## Task item
Copy each line below exactly and leave the pictures out.
Information given: Begin
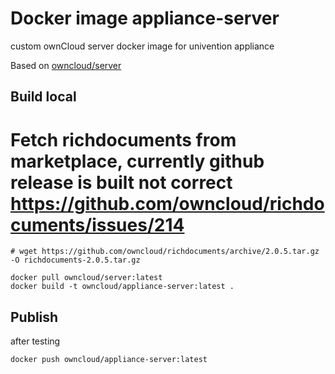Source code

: # Docker image appliance-server
custom ownCloud server docker image for univention appliance

Based on [owncloud/server](https://github.com/owncloud-docker/server)

## Build local

# Fetch richdocuments from marketplace, currently github release is built not correct https://github.com/owncloud/richdocuments/issues/214

```
# wget https://github.com/owncloud/richdocuments/archive/2.0.5.tar.gz -O richdocuments-2.0.5.tar.gz

docker pull owncloud/server:latest
docker build -t owncloud/appliance-server:latest .
```

## Publish

after testing

```
docker push owncloud/appliance-server:latest
```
Information given: End
## Solution to this task
Source code

: # Docker image appliance-server
custom ownCloud server docker image for univention appliance

Based on [owncloud/server](https://github.com/owncloud-docker/server)

## Build local

# Fetch richdocuments from marketplace, currently github release is built not correct https://github.com/owncloud/richdocuments/issues/214

```
# wget https://github.com/owncloud/richdocuments/archive/2.0.5.tar.gz -O richdocuments-2.0.5.tar.gz

docker pull owncloud/server:latest
docker build -t owncloud/appliance-server:latest .
```

## Publish

after testing

```
docker push owncloud/appliance-server:latest
```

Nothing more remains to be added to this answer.